Еще «свобода» – это лозунг милых юношей, чья гормональная программа подверглась «репрессии» со стороны цивилизации. Но об этом в другой раз, например, в связи с Маркузе.
Еще свобода – is just another word for nothing left to lose. Но это уже касается священных понятий, о которых я могу говорить только с посвященными (шутка?).

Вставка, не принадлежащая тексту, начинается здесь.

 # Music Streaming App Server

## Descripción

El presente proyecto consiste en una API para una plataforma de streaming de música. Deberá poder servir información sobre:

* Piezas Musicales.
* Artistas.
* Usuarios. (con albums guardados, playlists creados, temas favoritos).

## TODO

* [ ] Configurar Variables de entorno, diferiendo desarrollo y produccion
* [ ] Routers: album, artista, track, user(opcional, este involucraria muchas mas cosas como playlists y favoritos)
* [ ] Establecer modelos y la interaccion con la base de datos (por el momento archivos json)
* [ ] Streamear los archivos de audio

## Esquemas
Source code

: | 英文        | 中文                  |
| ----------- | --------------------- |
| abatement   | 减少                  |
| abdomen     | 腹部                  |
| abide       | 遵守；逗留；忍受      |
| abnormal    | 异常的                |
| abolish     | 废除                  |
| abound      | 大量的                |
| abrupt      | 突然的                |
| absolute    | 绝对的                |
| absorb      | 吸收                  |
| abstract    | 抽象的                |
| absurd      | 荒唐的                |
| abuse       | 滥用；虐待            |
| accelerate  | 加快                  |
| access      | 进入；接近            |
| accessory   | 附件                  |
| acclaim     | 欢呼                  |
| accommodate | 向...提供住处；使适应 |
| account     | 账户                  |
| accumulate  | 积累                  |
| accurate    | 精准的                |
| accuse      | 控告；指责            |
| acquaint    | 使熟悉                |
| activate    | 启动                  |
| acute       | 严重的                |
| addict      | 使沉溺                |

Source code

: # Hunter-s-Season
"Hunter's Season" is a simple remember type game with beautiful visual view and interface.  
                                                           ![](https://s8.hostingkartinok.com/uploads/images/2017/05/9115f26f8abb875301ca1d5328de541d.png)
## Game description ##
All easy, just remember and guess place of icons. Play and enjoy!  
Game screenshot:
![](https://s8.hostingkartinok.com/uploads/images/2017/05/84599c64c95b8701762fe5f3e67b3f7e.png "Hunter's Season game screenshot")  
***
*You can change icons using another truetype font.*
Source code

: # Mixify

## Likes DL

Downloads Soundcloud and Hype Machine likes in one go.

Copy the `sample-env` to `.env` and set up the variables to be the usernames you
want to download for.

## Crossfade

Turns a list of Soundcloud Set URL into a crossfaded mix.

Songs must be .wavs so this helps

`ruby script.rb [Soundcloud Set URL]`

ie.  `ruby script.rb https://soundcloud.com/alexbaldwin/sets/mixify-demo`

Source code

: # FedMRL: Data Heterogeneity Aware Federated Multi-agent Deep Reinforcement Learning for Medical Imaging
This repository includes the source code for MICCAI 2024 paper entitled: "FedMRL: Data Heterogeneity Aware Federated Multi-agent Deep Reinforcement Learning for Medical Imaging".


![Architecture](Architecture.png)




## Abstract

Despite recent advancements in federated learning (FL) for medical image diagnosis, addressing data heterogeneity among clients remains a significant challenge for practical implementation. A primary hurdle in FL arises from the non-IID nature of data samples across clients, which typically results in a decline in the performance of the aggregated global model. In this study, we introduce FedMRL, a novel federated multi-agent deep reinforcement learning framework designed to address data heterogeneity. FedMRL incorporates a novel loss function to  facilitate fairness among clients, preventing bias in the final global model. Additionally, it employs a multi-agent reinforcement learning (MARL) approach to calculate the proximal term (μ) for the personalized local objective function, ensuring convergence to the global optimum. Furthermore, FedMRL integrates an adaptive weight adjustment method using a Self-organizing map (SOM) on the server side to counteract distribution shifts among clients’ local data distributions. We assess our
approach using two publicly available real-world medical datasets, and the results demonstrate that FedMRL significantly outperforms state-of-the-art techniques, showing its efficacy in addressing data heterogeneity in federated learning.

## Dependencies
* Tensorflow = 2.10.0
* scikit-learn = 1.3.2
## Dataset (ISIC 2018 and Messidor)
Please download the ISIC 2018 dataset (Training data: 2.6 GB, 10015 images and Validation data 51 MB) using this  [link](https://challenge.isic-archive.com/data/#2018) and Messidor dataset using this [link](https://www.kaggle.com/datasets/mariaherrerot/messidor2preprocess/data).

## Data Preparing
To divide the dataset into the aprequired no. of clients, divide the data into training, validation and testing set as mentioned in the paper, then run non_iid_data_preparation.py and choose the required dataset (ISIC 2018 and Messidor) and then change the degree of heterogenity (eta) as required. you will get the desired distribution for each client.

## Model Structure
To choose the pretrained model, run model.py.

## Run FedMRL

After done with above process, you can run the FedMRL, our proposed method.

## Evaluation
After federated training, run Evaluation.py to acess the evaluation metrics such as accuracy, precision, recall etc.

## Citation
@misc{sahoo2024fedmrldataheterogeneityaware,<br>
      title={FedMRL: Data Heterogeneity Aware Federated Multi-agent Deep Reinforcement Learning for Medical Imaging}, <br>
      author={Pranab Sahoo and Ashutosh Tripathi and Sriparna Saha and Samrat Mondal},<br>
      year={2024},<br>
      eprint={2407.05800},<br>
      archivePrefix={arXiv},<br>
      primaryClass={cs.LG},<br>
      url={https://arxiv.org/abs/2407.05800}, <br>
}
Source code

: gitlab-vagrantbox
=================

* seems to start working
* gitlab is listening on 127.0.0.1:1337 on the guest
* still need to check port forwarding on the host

Свобода буржуазии – это прежде всего свобода экономическая, свобода рыночных отношений. Все остальное отсюда следует. Ибо что есть важнее наживы? Да, бизнесмен – самостоятельный человек, обеспечивающий собственное процветание, не зависящий ни от государства (по его гордой уверенности), ни от тещи (с которой ему удалось разъехаться). Его можно за это уважать. Но, тем не менее, мне все равно трудно его уважать. Он все равно кажется мне человеком пустым, занятым малопочтенной и «подлой» работой, калечащей его душу (на примере эволюции многих друзей за последние четверть века мы имели возможность в этом убедиться). Кажется, что в этой оценке прослеживается традиционный «русский» взгляд на вещи. На самом деле, это «лютеровская», «типично крестьянская неприязнь к капиталу» (Макс Вебер). (Однако: какое же я имею отношения к крестьянам? Ну, случалось, я копал грядки.)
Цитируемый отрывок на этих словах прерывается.